Data to examine
_ _ _ _

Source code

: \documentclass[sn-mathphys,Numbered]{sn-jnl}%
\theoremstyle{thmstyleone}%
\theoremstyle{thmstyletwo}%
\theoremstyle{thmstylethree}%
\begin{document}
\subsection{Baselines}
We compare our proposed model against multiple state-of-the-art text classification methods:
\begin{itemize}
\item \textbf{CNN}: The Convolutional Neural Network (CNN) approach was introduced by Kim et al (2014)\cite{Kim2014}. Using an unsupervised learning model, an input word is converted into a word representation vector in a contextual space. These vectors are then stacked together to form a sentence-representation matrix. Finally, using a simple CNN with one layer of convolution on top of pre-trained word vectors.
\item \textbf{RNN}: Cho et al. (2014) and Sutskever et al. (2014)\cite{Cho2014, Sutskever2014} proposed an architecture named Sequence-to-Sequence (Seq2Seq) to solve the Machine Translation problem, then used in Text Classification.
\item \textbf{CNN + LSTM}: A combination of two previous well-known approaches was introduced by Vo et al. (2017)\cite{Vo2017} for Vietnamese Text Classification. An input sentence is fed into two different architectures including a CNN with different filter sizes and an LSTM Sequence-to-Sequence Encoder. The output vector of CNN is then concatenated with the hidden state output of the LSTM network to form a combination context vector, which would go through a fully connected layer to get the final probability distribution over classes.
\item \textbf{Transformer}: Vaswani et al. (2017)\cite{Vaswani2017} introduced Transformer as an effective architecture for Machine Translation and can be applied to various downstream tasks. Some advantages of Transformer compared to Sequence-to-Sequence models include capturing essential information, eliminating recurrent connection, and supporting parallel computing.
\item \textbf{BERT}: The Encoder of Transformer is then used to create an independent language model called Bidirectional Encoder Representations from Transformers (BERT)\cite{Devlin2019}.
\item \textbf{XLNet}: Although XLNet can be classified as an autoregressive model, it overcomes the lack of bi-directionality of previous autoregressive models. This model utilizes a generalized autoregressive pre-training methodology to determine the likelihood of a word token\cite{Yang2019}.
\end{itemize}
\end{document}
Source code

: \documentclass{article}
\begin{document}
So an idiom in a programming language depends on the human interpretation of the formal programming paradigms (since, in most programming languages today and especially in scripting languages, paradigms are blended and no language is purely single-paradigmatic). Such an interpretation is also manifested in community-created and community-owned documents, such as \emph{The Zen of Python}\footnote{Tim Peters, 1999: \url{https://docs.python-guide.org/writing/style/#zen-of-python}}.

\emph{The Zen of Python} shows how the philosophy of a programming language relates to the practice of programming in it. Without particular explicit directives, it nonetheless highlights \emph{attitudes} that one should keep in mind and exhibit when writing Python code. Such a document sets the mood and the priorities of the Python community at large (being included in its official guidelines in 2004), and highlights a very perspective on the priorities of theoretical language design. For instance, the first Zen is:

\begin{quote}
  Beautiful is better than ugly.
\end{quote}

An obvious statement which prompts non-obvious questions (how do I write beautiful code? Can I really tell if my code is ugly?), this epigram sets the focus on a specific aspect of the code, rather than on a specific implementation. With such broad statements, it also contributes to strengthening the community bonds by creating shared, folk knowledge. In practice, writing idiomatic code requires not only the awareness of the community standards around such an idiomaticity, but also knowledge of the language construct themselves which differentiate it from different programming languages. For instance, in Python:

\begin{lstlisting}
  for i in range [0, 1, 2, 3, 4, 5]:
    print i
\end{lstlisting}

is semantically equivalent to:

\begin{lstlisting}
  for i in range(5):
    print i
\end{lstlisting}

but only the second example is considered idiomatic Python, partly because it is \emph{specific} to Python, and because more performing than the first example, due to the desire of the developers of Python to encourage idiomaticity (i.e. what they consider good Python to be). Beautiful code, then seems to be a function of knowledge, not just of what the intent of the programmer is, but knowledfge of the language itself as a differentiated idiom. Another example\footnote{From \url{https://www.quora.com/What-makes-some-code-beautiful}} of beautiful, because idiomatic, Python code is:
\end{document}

_ _ _ _

Task directions
Copy each line of the preceding data that contains the string "Encoder".

Exercise solution
\item \textbf{CNN + LSTM}: A combination of two previous well-known approaches was introduced by Vo et al. (2017)\cite{Vo2017} for Vietnamese Text Classification. An input sentence is fed into two different architectures including a CNN with different filter sizes and an LSTM Sequence-to-Sequence Encoder. The output vector of CNN is then concatenated with the hidden state output of the LSTM network to form a combination context vector, which would go through a fully connected layer to get the final probability distribution over classes.
\item \textbf{BERT}: The Encoder of Transformer is then used to create an independent language model called Bidirectional Encoder Representations from Transformers (BERT)\cite{Devlin2019}.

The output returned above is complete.